Wednesday, November 18, 2009

Easy File System Path Manipulation in C#

I came across this type-safe module for handling file paths in the Haskell subreddit this week, and thought it looked kind of neat. Handling paths as strings, even with System.IO.Path always bugged me.

So I created a close C# equivalent of the Haskell type and added it to the Sasa library, to be available in the upcoming v0.9.3 release:
public struct FsPath : IEnumerable<string>, IEnumerable
{
public FsPath(IEnumerable<string> parts);
public FsPath(string path);

public static FsPath operator /(FsPath path1, FsPath path2);
public static FsPath operator /(FsPath path, IEnumerable<string> parts);
public static FsPath operator /(FsPath path, string part);
public static FsPath operator /(FsPath path, string[] parts);
public static FsPath operator /(IEnumerable<string> parts, FsPath path);
public static FsPath operator /(string part, FsPath path);
public static FsPath operator /(string[] parts, FsPath path);
public static implicit operator FsPath(string path);

public FsPath Combine(FsPath file);
public IEnumerator<string> GetEnumerator();
public static FsPath Root(string root);
public override string ToString();
}

The above is just the interface, minus the comments which you can see at the above svn link. This struct tracks path components for you and C#'s operator overloading lets you specify paths declaratively without worrying about combining paths with proper separator characters, etc.:
FsPath root = "/foo/bar";
var baz = root / "blam" / "baz";
var etc = FsPath.Root("/etc/");
var passwd = etc / "passwd";

The library will generate path strings using the platform's directory separator.

One significant departure from the Haskell library is the lack of phantom types used to distinguish the various combinations of relative/absolute and file/directory paths.

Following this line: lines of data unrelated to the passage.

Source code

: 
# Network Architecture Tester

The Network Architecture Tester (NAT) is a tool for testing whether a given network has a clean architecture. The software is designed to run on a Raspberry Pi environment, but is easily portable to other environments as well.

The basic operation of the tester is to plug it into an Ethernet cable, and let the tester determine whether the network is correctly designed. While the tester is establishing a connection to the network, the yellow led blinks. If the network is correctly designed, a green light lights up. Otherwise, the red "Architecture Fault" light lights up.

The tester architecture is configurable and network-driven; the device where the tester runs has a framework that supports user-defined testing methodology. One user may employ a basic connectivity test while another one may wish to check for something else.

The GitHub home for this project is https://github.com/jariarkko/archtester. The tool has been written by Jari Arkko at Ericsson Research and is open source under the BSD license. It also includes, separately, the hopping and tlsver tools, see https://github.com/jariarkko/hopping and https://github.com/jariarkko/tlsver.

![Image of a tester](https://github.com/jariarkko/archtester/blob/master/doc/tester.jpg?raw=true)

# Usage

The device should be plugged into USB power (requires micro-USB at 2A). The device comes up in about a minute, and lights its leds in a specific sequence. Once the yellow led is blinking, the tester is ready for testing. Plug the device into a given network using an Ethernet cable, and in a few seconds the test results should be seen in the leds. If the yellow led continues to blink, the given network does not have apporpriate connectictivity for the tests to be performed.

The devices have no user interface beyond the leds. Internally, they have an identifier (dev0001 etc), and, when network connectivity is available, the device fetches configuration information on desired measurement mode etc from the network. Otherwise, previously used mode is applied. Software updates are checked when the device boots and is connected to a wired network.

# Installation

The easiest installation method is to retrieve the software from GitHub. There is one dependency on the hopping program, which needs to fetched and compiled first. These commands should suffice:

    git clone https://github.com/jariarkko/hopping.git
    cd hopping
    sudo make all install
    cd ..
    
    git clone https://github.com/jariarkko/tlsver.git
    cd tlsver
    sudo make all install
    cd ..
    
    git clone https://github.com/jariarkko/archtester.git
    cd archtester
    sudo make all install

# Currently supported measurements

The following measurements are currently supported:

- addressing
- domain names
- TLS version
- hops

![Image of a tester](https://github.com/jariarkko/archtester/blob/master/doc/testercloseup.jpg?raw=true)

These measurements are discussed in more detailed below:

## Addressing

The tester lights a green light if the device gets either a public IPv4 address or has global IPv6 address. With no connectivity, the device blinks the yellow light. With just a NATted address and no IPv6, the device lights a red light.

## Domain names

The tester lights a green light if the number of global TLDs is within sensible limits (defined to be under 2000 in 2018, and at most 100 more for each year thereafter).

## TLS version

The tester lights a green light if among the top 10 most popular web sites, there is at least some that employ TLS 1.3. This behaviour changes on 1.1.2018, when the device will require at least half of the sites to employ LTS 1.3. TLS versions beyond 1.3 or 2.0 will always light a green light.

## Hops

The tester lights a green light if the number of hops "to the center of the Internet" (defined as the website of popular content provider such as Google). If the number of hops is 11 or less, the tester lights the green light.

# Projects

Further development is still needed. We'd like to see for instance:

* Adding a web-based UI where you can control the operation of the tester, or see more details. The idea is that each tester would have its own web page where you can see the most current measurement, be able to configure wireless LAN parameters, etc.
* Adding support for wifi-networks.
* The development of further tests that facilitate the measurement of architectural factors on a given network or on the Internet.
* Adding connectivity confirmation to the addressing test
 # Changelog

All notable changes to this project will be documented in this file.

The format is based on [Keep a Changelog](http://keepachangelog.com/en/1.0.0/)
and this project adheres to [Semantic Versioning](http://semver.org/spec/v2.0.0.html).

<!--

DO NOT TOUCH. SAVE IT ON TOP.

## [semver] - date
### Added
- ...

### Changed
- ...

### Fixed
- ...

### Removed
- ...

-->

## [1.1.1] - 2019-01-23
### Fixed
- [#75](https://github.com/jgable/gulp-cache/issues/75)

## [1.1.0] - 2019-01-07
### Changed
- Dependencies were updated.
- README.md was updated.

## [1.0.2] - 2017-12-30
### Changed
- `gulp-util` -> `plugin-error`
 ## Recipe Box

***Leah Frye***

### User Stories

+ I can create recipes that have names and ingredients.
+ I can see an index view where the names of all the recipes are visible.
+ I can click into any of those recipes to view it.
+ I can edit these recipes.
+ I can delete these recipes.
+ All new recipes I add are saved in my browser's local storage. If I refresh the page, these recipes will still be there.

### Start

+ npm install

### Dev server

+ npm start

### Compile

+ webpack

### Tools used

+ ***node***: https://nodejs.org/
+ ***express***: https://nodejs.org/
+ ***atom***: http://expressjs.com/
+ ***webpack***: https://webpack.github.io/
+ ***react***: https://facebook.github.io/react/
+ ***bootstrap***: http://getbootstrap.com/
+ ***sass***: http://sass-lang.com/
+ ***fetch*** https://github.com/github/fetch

C# can express these same constraints, but I intentionally left them out for two reasons:
  1. The type safety provided by the file/directory phantom type is rather limited, since it's only an alleged file/directory path; you have to consult the file system to determine whether the alleged type is actually true. The only minor advantage to specifying this in a path type, is as a form of documentation to users of your library that you expect a file path in a particular method, and not a directory path. I could be convinced to add it for this reason.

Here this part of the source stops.